Don’t get me wrong: I believe in it. Conferring is important. It’s paying attention. It’s differentiation. It’s assigning value to the task, the skill, the content, the writer, and the classroom writing community.
But I’m an introvert and a slow, careful, deep thinker. What if I go around to talk to each student, and I can’t think of anything to say? (It’s been a conversational bugaboo for me from way back: “How are you?” “Fine.” “You?” “Fine.” Awkward silence ensues.)
I believe in giving students time to write in class. Time is value: I give class time to what I value. It also gives “coaching” time: I’m available to answer questions as students tackle the assignment. So I walk around as they write, available. The problem is, students don’t always ask the questions they have, even when they know they have them. Then there are all the questions they don’t know they have. I need to probe. But I look at them hard at work and think, “Will I have something to offer them that is worth interrupting their writing?”
This week I mustered my courage and did it. And I was glad I did. I went from desk to desk as they bent over their notebooks or computers, and I had a brief conversation with each student about his or her writing. So I’m putting together my thoughts on a pattern or ideas for topics, so it’s a little easier for me next time.
First, and this goes back to planning the unit, teach specific writing skills and strategies with each piece of writing. Then the conference is a perfect time for a bit of formative assessment before even coming to a draft.
Our assignment topic was a speech on how to build community. The strategies we were targeting were tailoring a speech to the audience and occasion (writer’s pick), and using specific examples or anecdotes to connect to the audience emotionally so we have their attention for our ideas (see Talk Like TED chapter 2 “Master the Art of Storytelling” and Bryan Stevenson’s TED talk that it references, this NPR article, and David Foster Wallace’s commencement address “This Is Water”).
“So, how’s the writing going?” might be the most natural opener, but only a couple of students have the confidence, personality, and level of writing metacognition to answer anything after, “Fine.” A few do. One asked how to cite sources in a speech, which led to a good conversation about audience and purpose—if, given your audience and purpose, it lends weight to your speech, say it. If your suicide statistics are from the World Health Organization in 20016, let your audience know you are current and credible! If it’s not weighty in that way, keep it in your in-text citation and Works Cited page in case of follow-up questions.
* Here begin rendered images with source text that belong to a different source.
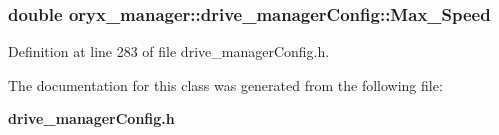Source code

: \subsubsection[{\-Max\-\_\-\-Speed}]{\setlength{\rightskip}{0pt plus 5cm}double {\bf oryx\-\_\-manager\-::drive\-\_\-manager\-Config\-::\-Max\-\_\-\-Speed}}\label{classoryx__manager_1_1drive__managerConfig_affaedf6562793ea45c93231e337bfec7}


\-Definition at line 283 of file drive\-\_\-manager\-Config.\-h.



\-The documentation for this class was generated from the following file\-:\begin{DoxyCompactItemize}
\item 
{\bf drive\-\_\-manager\-Config.\-h}\end{DoxyCompactItemize}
But I’d better have a follow-up question ready. One designed to see how students are doing on the targeted and taught skills and strategies. This time it was, “What audience and occasion did you pick?” The answers I got from second semester juniors ranged from their class if they got nominated for president next year, to a language class at the end of the year about how and why to use what they’ve learned, to a graduation address at the end of next year. They’d all gotten that bit of the prompt.
Some possible next questions:
- “What’s your thesis?” (generic, something they first learned in elementary school, but are always forgetting and always deepening the sophistication of their understanding of);
- “Tell me about one specific example or anecdote you’ve used” (specific to what was targeted in this assignment);
- “What’s come easiest for you in this assignment, and what are you struggling with?” (generic, and often uncovers important understandings and misunderstandings).
To that last question, one student answered, “I have all my information, I just can’t decide what order to put it in.” I summarized for her the exercise we’d just done in 10th grade (I blogged about it last week) and asked if she’d like some notecards. “Yes, please—five,” she answered.
With a student who had been absent the day before, I had the chance to catch her up on what she had missed.
With another student, I discovered that something I hadn’t thought was effective (showing the David Foster Wallace speech) was her guiding star, and she had already read her speech to her parents. We had a conversation about when it is okay to not be explicit about a Biblical perspective when it would alienate part of our audience at a given occasion.
I know I have books on writing workshop that have lists of questions. I need to go back and compile them. For now, my list is…
- How’s the writing going?
- Question about a specific skill/strategy taught, like “What’s your audience and occasion?” or “Tell me about a specific example/anecdote you used.”
- What’s your thesis?
- What has come easily?
- What are you struggling with?
What questions do you ask students in writing conferences?